§ **Task goal**: All of the data is to be written out again exactly, without the pictures.

Records drawn from a dataset:
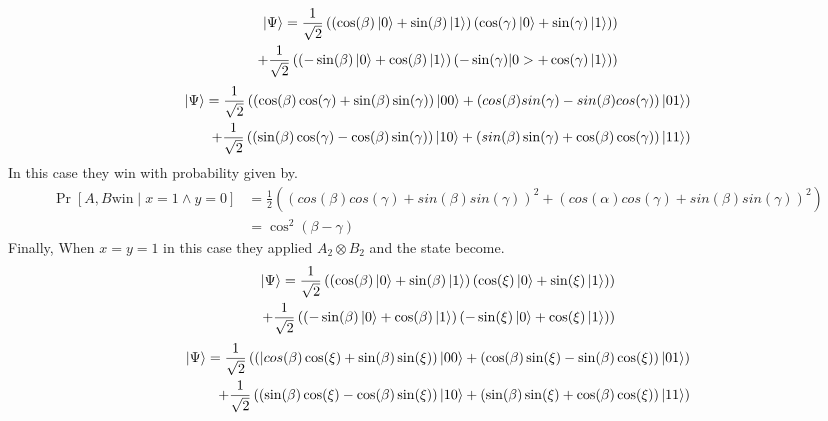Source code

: \begin{equation*}
\begin{aligned}
\ket{\Psi }= \frac{1}{\sqrt{2}}\left( \left(\cos(\beta)\ket{0}+\sin(\beta)\ket{1} \right) \left(\cos(\gamma)\ket{0}+\sin(\gamma)\ket{1} \right) \right)  \\  
+  \frac{1}{\sqrt{2}} \left( \left(-\sin(\beta)\ket{0}+\cos(\beta)\ket{1} \right) \left(-\sin(\gamma)|0>+\cos(\gamma)\ket{1} \right) \right)
\end{aligned}
\end{equation*}
\begin{equation*}
\begin{aligned}
\ket{\Psi }= \frac{1}{\sqrt{2}}\left(\left(\cos(\beta) \cos(\gamma)+\sin(\beta) \sin(\gamma)\right)\ket{00}+\left( cos(\beta)  sin(\gamma)-sin(\beta)  cos(\gamma)\right)\ket{01}\right)\\
+\frac{1}{\sqrt{2}}\left( \left( \sin(\beta)  \cos(\gamma)-\cos(\beta) \sin(\gamma)\right)\ket{10}+\left(sin(\beta) \sin(\gamma)+\cos(\beta)  \cos(\gamma)\right)\ket{11}\right)
\end{aligned}
\end{equation*}
In this case they win with probability given by.
\begin{align} 
\Pr[A,B \text{win} \mid x=1 \wedge y=0]&=\frac{1}{2}\left(\left(cos(\beta) cos(\gamma)+sin(\beta)sin(\gamma)\right)^2 +\left(cos(\alpha) cos(\gamma)+sin(\beta)sin(\gamma)\right)^2  \right)\nonumber\\ 
&=\cos^2(\beta-\gamma)\label{eq4}
\end{align}
Finally, When $x=y=1$ in this case they applied $A_2\otimes B_2$ and the state become.
\begin{equation*}
\begin{aligned}
\ket{\Psi }= \frac{1}{\sqrt{2}}\left( \left(\cos(\beta)\ket{0}+\sin(\beta)\ket{1} \right) \left(\cos(\xi)\ket{0}+\sin(\xi)\ket{1} \right) \right)  \\  
+\frac{1}{\sqrt{2}} \left( \left(-\sin(\beta)\ket{0}+\cos(\beta)\ket{1} \right) \left(-\sin(\xi)\ket{0}+\cos(\xi)\ket{1} \right) \right)
\end{aligned}
\end{equation*}
\begin{equation*}
\begin{aligned}
\ket{\Psi}= \frac{1}{\sqrt{2}}\left(\left(|cos(\beta) \cos(\xi)+\sin(\beta) \sin(\xi)\right)\ket{00}+\left( \cos(\beta)  \sin(\xi)-\sin(\beta)  \cos(\xi)\right)\ket{01}\right)\\
+\frac{1}{\sqrt{2}}\left( \left( \sin(\beta)  \cos(\xi)-\cos(\beta) \sin(\xi)\right)\ket{10}+\left(\sin(\beta) \sin(\xi)+\cos(\beta)  \cos(\xi)\right)\ket{11}\right)
\end{aligned}
\end{equation*}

§ **Answer**:
Source code

: \begin{equation*}
\begin{aligned}
\ket{\Psi }= \frac{1}{\sqrt{2}}\left( \left(\cos(\beta)\ket{0}+\sin(\beta)\ket{1} \right) \left(\cos(\gamma)\ket{0}+\sin(\gamma)\ket{1} \right) \right)  \\  
+  \frac{1}{\sqrt{2}} \left( \left(-\sin(\beta)\ket{0}+\cos(\beta)\ket{1} \right) \left(-\sin(\gamma)|0>+\cos(\gamma)\ket{1} \right) \right)
\end{aligned}
\end{equation*}
\begin{equation*}
\begin{aligned}
\ket{\Psi }= \frac{1}{\sqrt{2}}\left(\left(\cos(\beta) \cos(\gamma)+\sin(\beta) \sin(\gamma)\right)\ket{00}+\left( cos(\beta)  sin(\gamma)-sin(\beta)  cos(\gamma)\right)\ket{01}\right)\\
+\frac{1}{\sqrt{2}}\left( \left( \sin(\beta)  \cos(\gamma)-\cos(\beta) \sin(\gamma)\right)\ket{10}+\left(sin(\beta) \sin(\gamma)+\cos(\beta)  \cos(\gamma)\right)\ket{11}\right)
\end{aligned}
\end{equation*}
In this case they win with probability given by.
\begin{align} 
\Pr[A,B \text{win} \mid x=1 \wedge y=0]&=\frac{1}{2}\left(\left(cos(\beta) cos(\gamma)+sin(\beta)sin(\gamma)\right)^2 +\left(cos(\alpha) cos(\gamma)+sin(\beta)sin(\gamma)\right)^2  \right)\nonumber\\ 
&=\cos^2(\beta-\gamma)\label{eq4}
\end{align}
Finally, When $x=y=1$ in this case they applied $A_2\otimes B_2$ and the state become.
\begin{equation*}
\begin{aligned}
\ket{\Psi }= \frac{1}{\sqrt{2}}\left( \left(\cos(\beta)\ket{0}+\sin(\beta)\ket{1} \right) \left(\cos(\xi)\ket{0}+\sin(\xi)\ket{1} \right) \right)  \\  
+\frac{1}{\sqrt{2}} \left( \left(-\sin(\beta)\ket{0}+\cos(\beta)\ket{1} \right) \left(-\sin(\xi)\ket{0}+\cos(\xi)\ket{1} \right) \right)
\end{aligned}
\end{equation*}
\begin{equation*}
\begin{aligned}
\ket{\Psi}= \frac{1}{\sqrt{2}}\left(\left(|cos(\beta) \cos(\xi)+\sin(\beta) \sin(\xi)\right)\ket{00}+\left( \cos(\beta)  \sin(\xi)-\sin(\beta)  \cos(\xi)\right)\ket{01}\right)\\
+\frac{1}{\sqrt{2}}\left( \left( \sin(\beta)  \cos(\xi)-\cos(\beta) \sin(\xi)\right)\ket{10}+\left(\sin(\beta) \sin(\xi)+\cos(\beta)  \cos(\xi)\right)\ket{11}\right)
\end{aligned}
\end{equation*}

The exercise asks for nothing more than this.